Brossa found a model for his quasi-theatrical explorations in the "transformist" art of Italian actor Leopoldo Fregoli, who created a kind of early performance art using multiple disguises and other techniques to dramatize his ideas about the continuous change, or transformation, inherent in living beings. Brossa's play 1967 Striptease uses Fregoli's ideas in the context of a peep show. The play consists of six girls on a darkened stage. A spotlight roves from one to the next, revealing that each successive girl wears an article less of clothing, but when the stage lights burst forth as the end of the piece the audience realizes that the last girl is not only naked, she is a mannequin. "The superimposed appearances, when eliminated one after the other, do not lead the spectator to a sure knowledge of the naked body, but to another reality," wrote Forcadas. Indeed, he added, Brossa's use of Fregolian techniques "are frequently more fascinating than in Fregoli's own works."

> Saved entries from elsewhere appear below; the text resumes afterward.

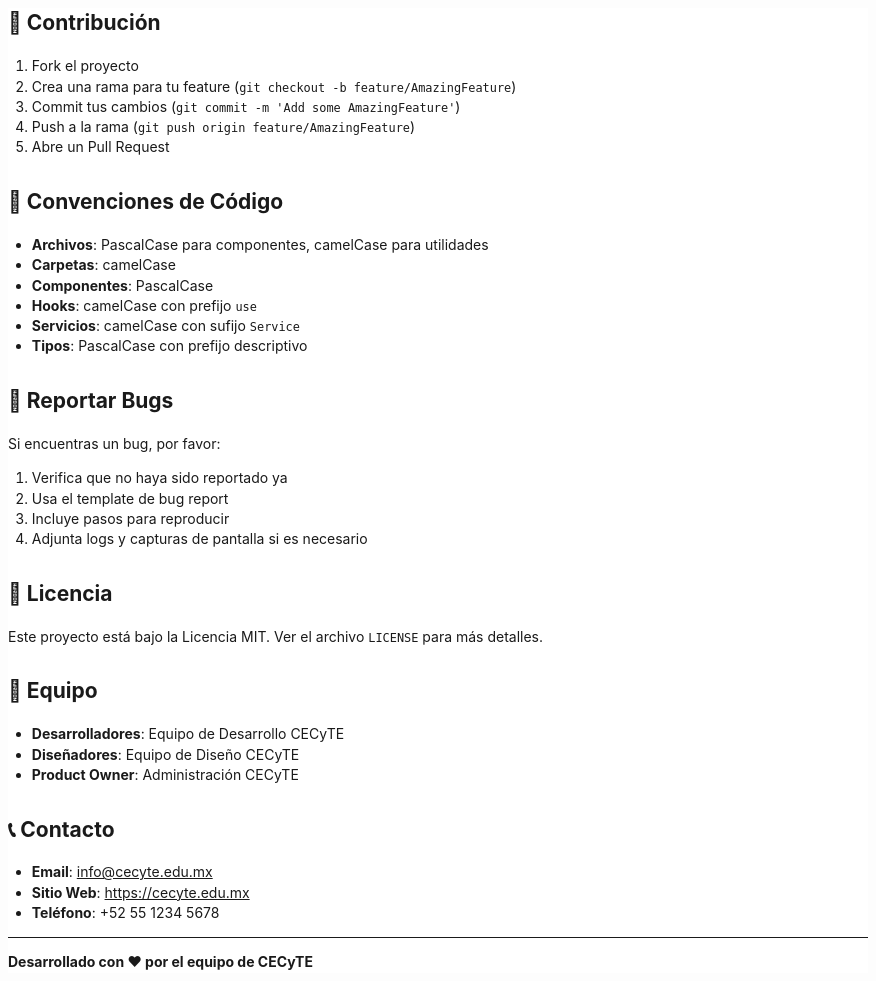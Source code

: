 ## 🤝 Contribución

1. Fork el proyecto
2. Crea una rama para tu feature (`git checkout -b feature/AmazingFeature`)
3. Commit tus cambios (`git commit -m 'Add some AmazingFeature'`)
4. Push a la rama (`git push origin feature/AmazingFeature`)
5. Abre un Pull Request

## 📝 Convenciones de Código

- **Archivos**: PascalCase para componentes, camelCase para utilidades
- **Carpetas**: camelCase
- **Componentes**: PascalCase
- **Hooks**: camelCase con prefijo `use`
- **Servicios**: camelCase con sufijo `Service`
- **Tipos**: PascalCase con prefijo descriptivo

## 🐛 Reportar Bugs

Si encuentras un bug, por favor:

1. Verifica que no haya sido reportado ya
2. Usa el template de bug report
3. Incluye pasos para reproducir
4. Adjunta logs y capturas de pantalla si es necesario

## 📄 Licencia

Este proyecto está bajo la Licencia MIT. Ver el archivo `LICENSE` para más detalles.

## 👥 Equipo

- **Desarrolladores**: Equipo de Desarrollo CECyTE
- **Diseñadores**: Equipo de Diseño CECyTE
- **Product Owner**: Administración CECyTE

## 📞 Contacto

- **Email**: info@cecyte.edu.mx
- **Sitio Web**: https://cecyte.edu.mx
- **Teléfono**: +52 55 1234 5678

---

**Desarrollado con ❤️ por el equipo de CECyTE**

The death of Franco in 1975 ended the decades-long suppression of Catalan language and culture within Spain. For Brossa, this meant opportunities to publish new and old works and reach beyond his small circle of postwar intellectual friends. He charged forward with his avant-garde experiments and won international acclaim. His later work followed two tracks: one poetic and the other "plastic."

In poetry Brossa tried new metrical forms, most notably the complicated Medieval sextina. But his work in non-literary visual arts was what most captured public attention. In the 1980s and 1990s the artist's growing fame resulted in sufficient funding for ever grander projects. As the size of his works and the media used to create them evolved, his themes remained consistent: he retained the critical, almost bitter anti-establishment position he developed in response to the civil war and Franco's long regime. This anti-establishment posture was clearly seen in one of Brossa's major exhibition at the Virreina Palace in Barcelona. One work, "Parasite," consists of a stuffed parrot perched atop a tailor's dummy facing a microphone. The implication is that public speakers are mimics and non-entities, commented Kim Bradley in a review of the exhibition for Art in America.

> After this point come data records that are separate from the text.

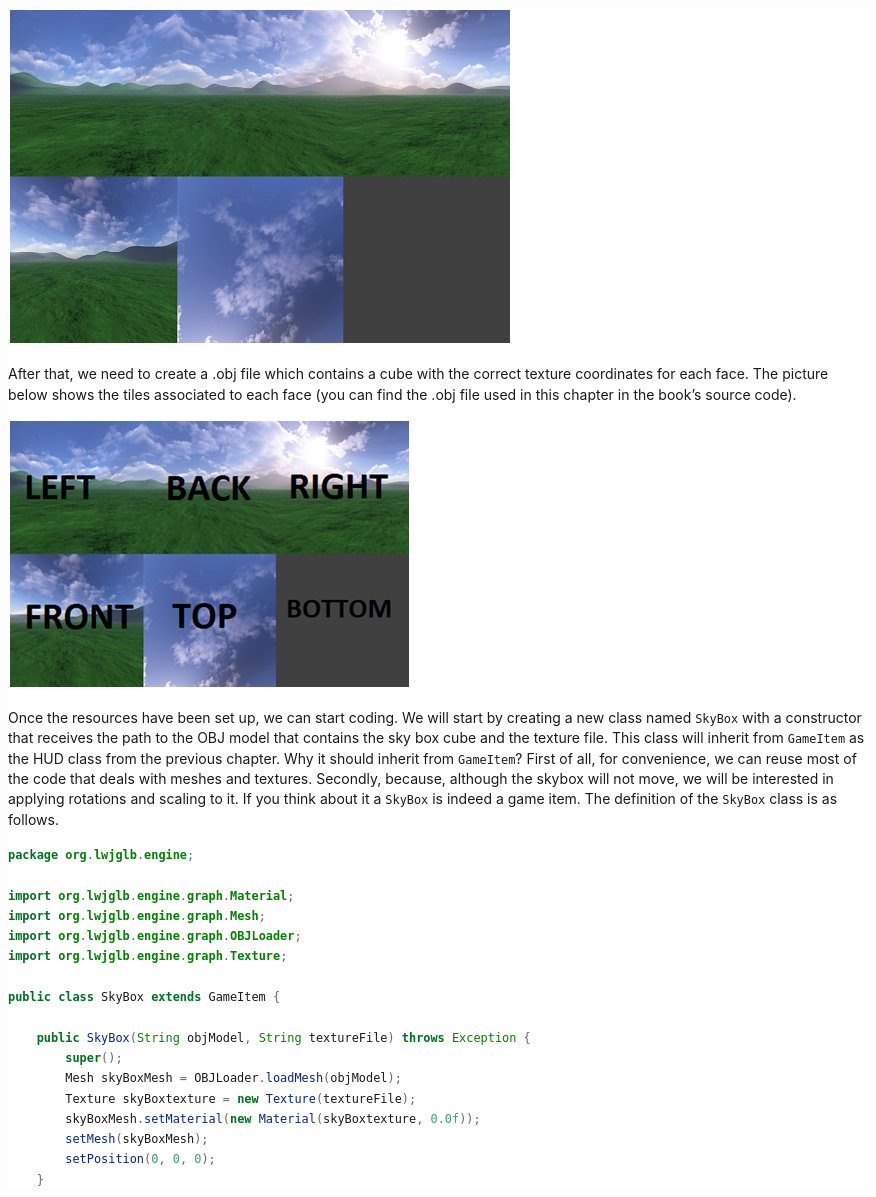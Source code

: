 ![Sky Box Texture](skybox_texture.png)

After that, we need to create a .obj file which contains a cube with the correct texture coordinates for each face. The picture below shows the tiles associated to each face \(you can find the .obj file used in this chapter in the book’s source code\).

![Sky Box cube faces](skybox_cube_faces.png)

Once the resources have been set up, we can start coding. We will start by creating a new class named `SkyBox` with a constructor that receives the path to the OBJ model that contains the sky box cube and the texture file. This class will inherit from `GameItem` as the HUD class from the previous chapter. Why it should inherit from `GameItem`? First of all, for convenience, we can reuse most of the code that deals with meshes and textures. Secondly, because, although the skybox will not move, we will be interested in applying rotations and scaling to it. If you think about it a `SkyBox` is indeed a game item. The definition of the `SkyBox` class is as follows.

```java
package org.lwjglb.engine;

import org.lwjglb.engine.graph.Material;
import org.lwjglb.engine.graph.Mesh;
import org.lwjglb.engine.graph.OBJLoader;
import org.lwjglb.engine.graph.Texture;

public class SkyBox extends GameItem {

    public SkyBox(String objModel, String textureFile) throws Exception {
        super();
        Mesh skyBoxMesh = OBJLoader.loadMesh(objModel);
        Texture skyBoxtexture = new Texture(textureFile);
        skyBoxMesh.setMaterial(new Material(skyBoxtexture, 0.0f));
        setMesh(skyBoxMesh);
        setPosition(0, 0, 0);
    }
```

Brossa died as the result of an accident at his Barcelona studio in the Barri d'Horta-Guinardó on December 30, 1998, while preparing for a major exhibition to commemorate his eightieth birthday.


BIOGRAPHICAL AND CRITICAL SOURCES:


periodicals


Art in America, September, 1994, Kim Bradley, review of "Joan Brossa at Virreina Palace," p. 125.

Discurso Literario, Volume 2, number 2, 1985, María A. Salgado, Joan Brossa's La sal i el drac: "A Playwright's Reflections on Life, Theatre, Playwrighting," pp. 363-376.

World Literature Today, spring, 1981, Albert M. Forcadas, review of Antologia poètica (1941-1978), p. 298; summer, 1981, Janet W. Díaz, review of Poesía escénica, Volume 4, p. 445; winter, 1983, Peter Cocozzella, review of Vint-i-set sextines i un sonet, p. 88; spring, 1986, Albert M. Forcadas, review of Fogall de sonets (1943-1948), p. 298; summer, 1987, Janet Pérez, review of Romancets del Dragolí, p. 437; winter, 1992, Albert M. Forcadas, review of Poemes civils, p. 118.